# Task details
Each entry below must appear in the answer exactly as written.

[Stored data entries]
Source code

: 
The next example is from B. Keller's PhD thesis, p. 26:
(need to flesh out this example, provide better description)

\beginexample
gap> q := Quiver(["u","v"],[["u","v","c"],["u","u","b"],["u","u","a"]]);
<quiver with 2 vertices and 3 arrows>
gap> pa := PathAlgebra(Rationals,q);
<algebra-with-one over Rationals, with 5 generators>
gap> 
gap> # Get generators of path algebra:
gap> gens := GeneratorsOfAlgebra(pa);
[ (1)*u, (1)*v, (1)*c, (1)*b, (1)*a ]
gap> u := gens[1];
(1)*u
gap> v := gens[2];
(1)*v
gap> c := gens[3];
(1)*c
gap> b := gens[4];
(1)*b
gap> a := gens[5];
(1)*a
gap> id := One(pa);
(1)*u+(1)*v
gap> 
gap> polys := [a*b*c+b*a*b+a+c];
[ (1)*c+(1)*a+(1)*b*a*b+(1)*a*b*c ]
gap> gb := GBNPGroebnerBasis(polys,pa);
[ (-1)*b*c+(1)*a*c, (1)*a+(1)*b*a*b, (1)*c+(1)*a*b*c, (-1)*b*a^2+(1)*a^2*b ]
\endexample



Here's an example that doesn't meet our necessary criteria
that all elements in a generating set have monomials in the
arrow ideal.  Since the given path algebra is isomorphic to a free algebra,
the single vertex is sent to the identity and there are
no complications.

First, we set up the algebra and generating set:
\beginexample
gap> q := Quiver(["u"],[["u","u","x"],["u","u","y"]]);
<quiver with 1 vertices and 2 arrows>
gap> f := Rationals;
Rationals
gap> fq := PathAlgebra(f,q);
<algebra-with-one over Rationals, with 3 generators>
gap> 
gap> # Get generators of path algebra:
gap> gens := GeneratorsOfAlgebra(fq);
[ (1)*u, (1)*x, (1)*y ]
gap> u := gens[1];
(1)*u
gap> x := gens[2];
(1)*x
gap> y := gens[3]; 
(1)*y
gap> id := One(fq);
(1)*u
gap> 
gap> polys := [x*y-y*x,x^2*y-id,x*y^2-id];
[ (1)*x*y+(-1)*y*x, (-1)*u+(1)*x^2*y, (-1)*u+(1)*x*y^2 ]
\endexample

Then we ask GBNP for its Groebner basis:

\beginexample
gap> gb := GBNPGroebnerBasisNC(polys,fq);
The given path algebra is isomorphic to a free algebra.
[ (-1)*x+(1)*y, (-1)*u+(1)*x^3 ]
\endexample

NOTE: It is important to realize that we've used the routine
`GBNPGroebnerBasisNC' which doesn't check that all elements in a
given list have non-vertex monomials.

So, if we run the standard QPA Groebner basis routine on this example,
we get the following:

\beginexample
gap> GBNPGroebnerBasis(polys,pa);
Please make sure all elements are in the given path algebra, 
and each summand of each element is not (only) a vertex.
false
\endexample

# Response area
Source code

: 
The next example is from B. Keller's PhD thesis, p. 26:
(need to flesh out this example, provide better description)

\beginexample
gap> q := Quiver(["u","v"],[["u","v","c"],["u","u","b"],["u","u","a"]]);
<quiver with 2 vertices and 3 arrows>
gap> pa := PathAlgebra(Rationals,q);
<algebra-with-one over Rationals, with 5 generators>
gap> 
gap> # Get generators of path algebra:
gap> gens := GeneratorsOfAlgebra(pa);
[ (1)*u, (1)*v, (1)*c, (1)*b, (1)*a ]
gap> u := gens[1];
(1)*u
gap> v := gens[2];
(1)*v
gap> c := gens[3];
(1)*c
gap> b := gens[4];
(1)*b
gap> a := gens[5];
(1)*a
gap> id := One(pa);
(1)*u+(1)*v
gap> 
gap> polys := [a*b*c+b*a*b+a+c];
[ (1)*c+(1)*a+(1)*b*a*b+(1)*a*b*c ]
gap> gb := GBNPGroebnerBasis(polys,pa);
[ (-1)*b*c+(1)*a*c, (1)*a+(1)*b*a*b, (1)*c+(1)*a*b*c, (-1)*b*a^2+(1)*a^2*b ]
\endexample



Here's an example that doesn't meet our necessary criteria
that all elements in a generating set have monomials in the
arrow ideal.  Since the given path algebra is isomorphic to a free algebra,
the single vertex is sent to the identity and there are
no complications.

First, we set up the algebra and generating set:
\beginexample
gap> q := Quiver(["u"],[["u","u","x"],["u","u","y"]]);
<quiver with 1 vertices and 2 arrows>
gap> f := Rationals;
Rationals
gap> fq := PathAlgebra(f,q);
<algebra-with-one over Rationals, with 3 generators>
gap> 
gap> # Get generators of path algebra:
gap> gens := GeneratorsOfAlgebra(fq);
[ (1)*u, (1)*x, (1)*y ]
gap> u := gens[1];
(1)*u
gap> x := gens[2];
(1)*x
gap> y := gens[3]; 
(1)*y
gap> id := One(fq);
(1)*u
gap> 
gap> polys := [x*y-y*x,x^2*y-id,x*y^2-id];
[ (1)*x*y+(-1)*y*x, (-1)*u+(1)*x^2*y, (-1)*u+(1)*x*y^2 ]
\endexample

Then we ask GBNP for its Groebner basis:

\beginexample
gap> gb := GBNPGroebnerBasisNC(polys,fq);
The given path algebra is isomorphic to a free algebra.
[ (-1)*x+(1)*y, (-1)*u+(1)*x^3 ]
\endexample

NOTE: It is important to realize that we've used the routine
`GBNPGroebnerBasisNC' which doesn't check that all elements in a
given list have non-vertex monomials.

So, if we run the standard QPA Groebner basis routine on this example,
we get the following:

\beginexample
gap> GBNPGroebnerBasis(polys,pa);
Please make sure all elements are in the given path algebra, 
and each summand of each element is not (only) a vertex.
false
\endexample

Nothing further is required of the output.